12. The apparatus of claim 11, wherein the registration request comprises an indication of the dual steer functionality and an identification.

13. The apparatus of claim 12, wherein the identification comprises a subscription permanent identifier (SUPI).

14. The apparatus of claim 11, wherein the processing circuity generates the registration request based on type of first access network and a connection to a core network so as to receive all paging and mobile terminated messages over the primary access.

15. The apparatus of claim 11, wherein the processing circuitry is further configured to: process, based on signaling received from the first access network, a registration accept message indicating the first access network is the primary access for a service.

16. The apparatus of claim 15, wherein the registration accept message comprises a Fifth Generation Globally Unique Temporary Identifier (5G-GUTI), an indication of public land mobile networks (PLMNs) that support the dual steer functionality and an indication that a subscription supports dual steer functionality.

17. The apparatus of claim 1, wherein the processing circuitry is further configured to: determine the first access network does not satisfy criteria to operate as a preferred access for a service being executed; generate, for transmission to the first access network, a session release message for the first access network to release the first PDU session; and process, based on signaling received from the first access network, a session release command indicating the first access network has released the first PDU session, wherein the second access network supporting the second PDU session operates as the preferred access for the service being executed based on URSP rules.

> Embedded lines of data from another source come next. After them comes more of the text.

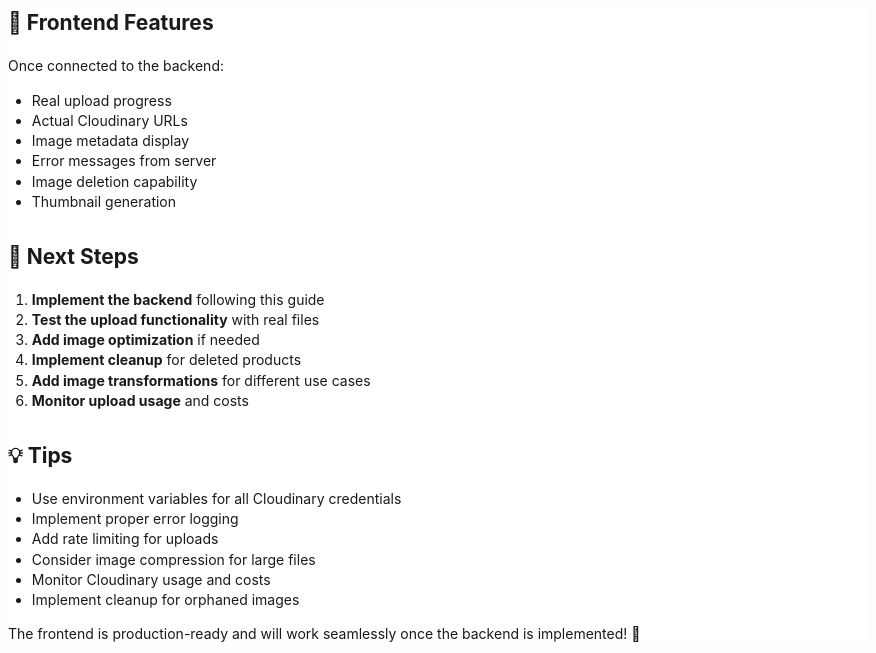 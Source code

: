 ## 📱 Frontend Features

Once connected to the backend:
- Real upload progress
- Actual Cloudinary URLs
- Image metadata display
- Error messages from server
- Image deletion capability
- Thumbnail generation

## 🔄 Next Steps

1. **Implement the backend** following this guide
2. **Test the upload functionality** with real files
3. **Add image optimization** if needed
4. **Implement cleanup** for deleted products
5. **Add image transformations** for different use cases
6. **Monitor upload usage** and costs

## 💡 Tips

- Use environment variables for all Cloudinary credentials
- Implement proper error logging
- Add rate limiting for uploads
- Consider image compression for large files
- Monitor Cloudinary usage and costs
- Implement cleanup for orphaned images

The frontend is production-ready and will work seamlessly once the backend is implemented! 🎉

18. A method, compri si ng : processing, based on signaling received from a first user equipment (UE) of a dual steer functionality UE, a first request message to establish a first Protocol Data Unit (PDU) session with a first access network, wherein the first request message comprises an indication that the first UE supports a dual steer functionality; selecting a session management function (SMF) and a user plane function (UPF) to establish the first PDU session with the first UE; reporting an SMF identification (ID) of the SMF to a Unified Data Management (UDM) function; and generating, for transmission to the first UE, a first accept message indicating the first PDU session is established with the first access network, wherein the first accept message further comprises a PDU session identification (ID) for the first PDU session.

19. The method of claim 18, wherein the first request message further comprises an indication that a request type of the first request message is an initial request.

20. The method of claim 18, wherein the first request message further comprises an indication that the PDU session is a Multi-Access DualSteer PDU (MADS-PDU) session.